“Is this communist Russia? Does Deval think we are that dumb as citizens that we are all going to drive in a storm? If you need the government up your butt, making rational choices and decisions for you by threatening you, move to a communist China,” said another reader.
But the threat of stiff sanctions apparently worked. Only 30 stranded drivers were rescued overnight, and state police credited the travel ban — the state’s first since the Blizzard of ’78, a ferocious storm that dropped 27 inches of snow, packed hurricane-force winds and claimed dozens of lives.
Area police officials commended the governor’s ban with the tough sanctions.
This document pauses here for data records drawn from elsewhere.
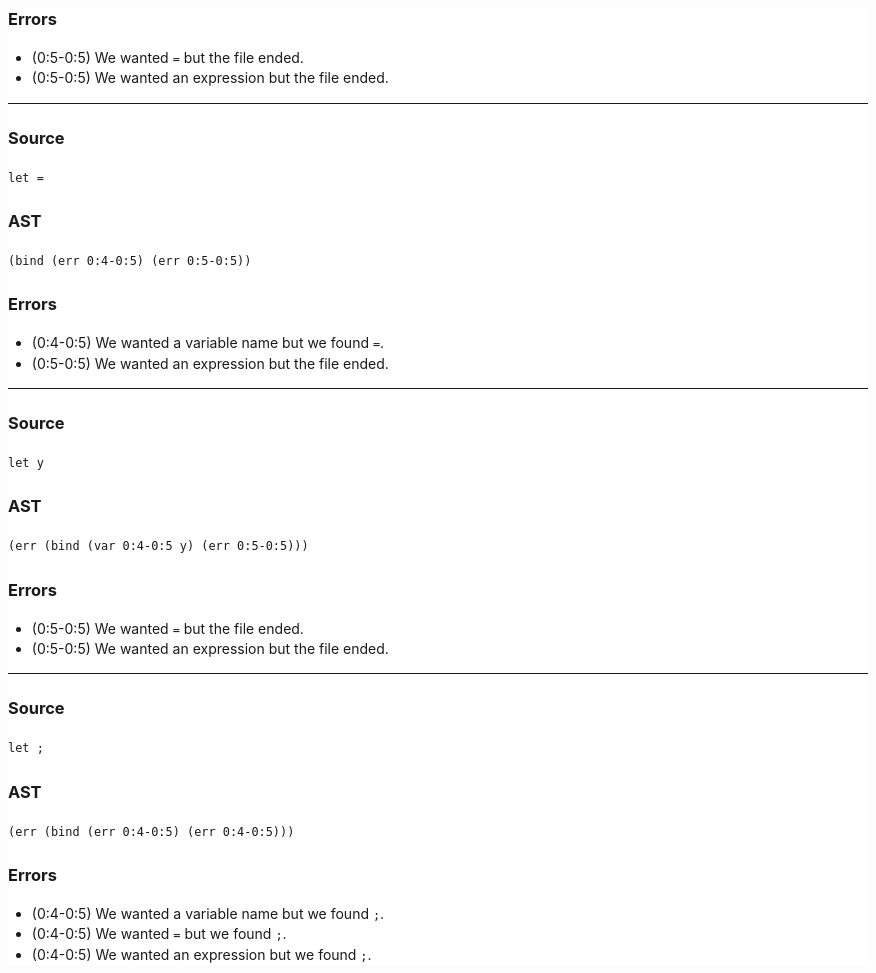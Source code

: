 ### Errors
- (0:5-0:5) We wanted `=` but the file ended.
- (0:5-0:5) We wanted an expression but the file ended.

--------------------------------------------------------------------------------

### Source
```ite
let =
```

### AST
```
(bind (err 0:4-0:5) (err 0:5-0:5))
```

### Errors
- (0:4-0:5) We wanted a variable name but we found `=`.
- (0:5-0:5) We wanted an expression but the file ended.

--------------------------------------------------------------------------------

### Source
```ite
let y
```

### AST
```
(err (bind (var 0:4-0:5 y) (err 0:5-0:5)))
```

### Errors
- (0:5-0:5) We wanted `=` but the file ended.
- (0:5-0:5) We wanted an expression but the file ended.

--------------------------------------------------------------------------------

### Source
```ite
let ;
```

### AST
```
(err (bind (err 0:4-0:5) (err 0:4-0:5)))
```

### Errors
- (0:4-0:5) We wanted a variable name but we found `;`.
- (0:4-0:5) We wanted `=` but we found `;`.
- (0:4-0:5) We wanted an expression but we found `;`.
“I absolutely believe it was necessary,” Methuen Police Chief Joseph Solomon said yesterday.
“The (negative) comments I heard from people who are making them are not common sense. There is no reason to be out in that storm to endanger your life and somebody else’s. I think the governor and the mayor (Methuen Mayor Stephen Zanni) made the right call. Every once in a while, we have to give up our liberty to make our lives safer,” Solomon said.
“I think it’s an important thing to have. I have no problem enforcing it. But I want to make sure why the person is out. If we saw kids out joy-riding, we would have towed the cars and cited them. But we had no violations that we had to cite. People complied. I want to say ‘thank you’ to the citizens of Methuen,” he said.
Methuen police took their own measures to enforce the governor’s ban, by educating city residents about the dangerous driving conditions even after the storm began to peter out yesterday morning.